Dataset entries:
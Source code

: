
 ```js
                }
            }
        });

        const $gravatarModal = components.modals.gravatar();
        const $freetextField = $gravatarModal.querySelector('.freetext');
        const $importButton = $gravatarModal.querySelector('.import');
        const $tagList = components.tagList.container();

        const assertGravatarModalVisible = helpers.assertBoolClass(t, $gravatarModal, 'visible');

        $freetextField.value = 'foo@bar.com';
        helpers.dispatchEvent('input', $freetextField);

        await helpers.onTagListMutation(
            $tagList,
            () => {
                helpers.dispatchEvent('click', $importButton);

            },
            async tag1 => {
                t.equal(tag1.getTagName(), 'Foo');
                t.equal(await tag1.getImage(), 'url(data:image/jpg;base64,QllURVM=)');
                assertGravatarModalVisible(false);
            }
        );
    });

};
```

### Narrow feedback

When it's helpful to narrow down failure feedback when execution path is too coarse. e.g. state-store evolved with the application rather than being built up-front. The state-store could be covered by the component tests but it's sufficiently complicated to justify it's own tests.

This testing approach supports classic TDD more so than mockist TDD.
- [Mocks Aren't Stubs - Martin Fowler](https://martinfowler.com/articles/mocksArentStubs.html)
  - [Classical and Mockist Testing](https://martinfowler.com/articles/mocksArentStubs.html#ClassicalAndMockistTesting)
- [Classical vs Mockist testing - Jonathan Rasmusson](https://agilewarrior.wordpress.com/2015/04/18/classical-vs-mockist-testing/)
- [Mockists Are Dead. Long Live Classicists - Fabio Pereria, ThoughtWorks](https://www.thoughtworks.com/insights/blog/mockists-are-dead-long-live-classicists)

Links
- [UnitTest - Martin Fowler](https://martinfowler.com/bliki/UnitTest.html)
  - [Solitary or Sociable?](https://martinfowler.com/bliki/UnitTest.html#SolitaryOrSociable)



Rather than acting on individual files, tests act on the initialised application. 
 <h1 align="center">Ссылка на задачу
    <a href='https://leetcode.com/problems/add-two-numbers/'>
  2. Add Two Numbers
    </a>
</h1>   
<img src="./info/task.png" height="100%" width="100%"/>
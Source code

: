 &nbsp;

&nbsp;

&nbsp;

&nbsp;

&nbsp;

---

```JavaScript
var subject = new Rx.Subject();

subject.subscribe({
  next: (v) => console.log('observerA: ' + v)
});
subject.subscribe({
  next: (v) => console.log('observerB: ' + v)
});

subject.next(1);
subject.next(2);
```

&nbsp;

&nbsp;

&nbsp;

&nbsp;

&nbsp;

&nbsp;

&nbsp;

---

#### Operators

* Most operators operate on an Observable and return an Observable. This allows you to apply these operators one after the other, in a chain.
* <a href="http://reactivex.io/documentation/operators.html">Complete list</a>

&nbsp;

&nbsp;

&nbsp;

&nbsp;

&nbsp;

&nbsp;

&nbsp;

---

→ **WORK INSTRUCTION**: The answer needed is a single number: how many lines in the records above hold the string "assertGravatarModalVisible". Please write nothing else.

→ **SOLUTION TO THE EXERCISE**: 2